TRUFFALDINO. Nun bin ich auch des Wartens müde! – Bei meinem Herrn bekommt man wenig zu essen, und nach dem wenigen muß man auch noch lange seufzen. Es ist Mittag in der Stadt; aber in meinem Magen ist es schon vor zwei Stunden Mittag gewesen. Andere Reisende, sobald sie in eine Stadt kommen, gehen nach dem Gasthofe, aber mein Herr läßt Koffer und alles auf dem Posthause; macht Visiten und kümmert sich gar nicht um den armen Bedienten. Man sagt zwar, man soll den Herren gern und willig dienen – man sollte aber auch den Herren sagen, daß sie ein wenig mehr Menschenliebe für ihre Bedienten hätten.
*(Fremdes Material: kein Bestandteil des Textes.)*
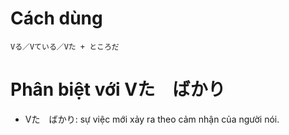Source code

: # Cách dùng
	Vる／Vている／Vた + ところだ

# Phân biệt với Vた　ばかり
- Vた　ばかり: sự việc mới xảy ra theo cảm nhận của người nói.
Hier ist ein Gasthof! – Potz! – was für ein herrlicher Geruch fährt mir in die Nase! Ich möchte wohl hineingehen und sehen, ob es für meine Zähne nichts zu tun gibt. – Aber – o, du armer Truffaldino! mein Beutel ist so leer als mein Magen! – Eh’ ich auch länger ein Bedienter sein will, so – aber was soll ich tun? ich armer Teufel habe nichts gelernt.

Zehnter Auftritt.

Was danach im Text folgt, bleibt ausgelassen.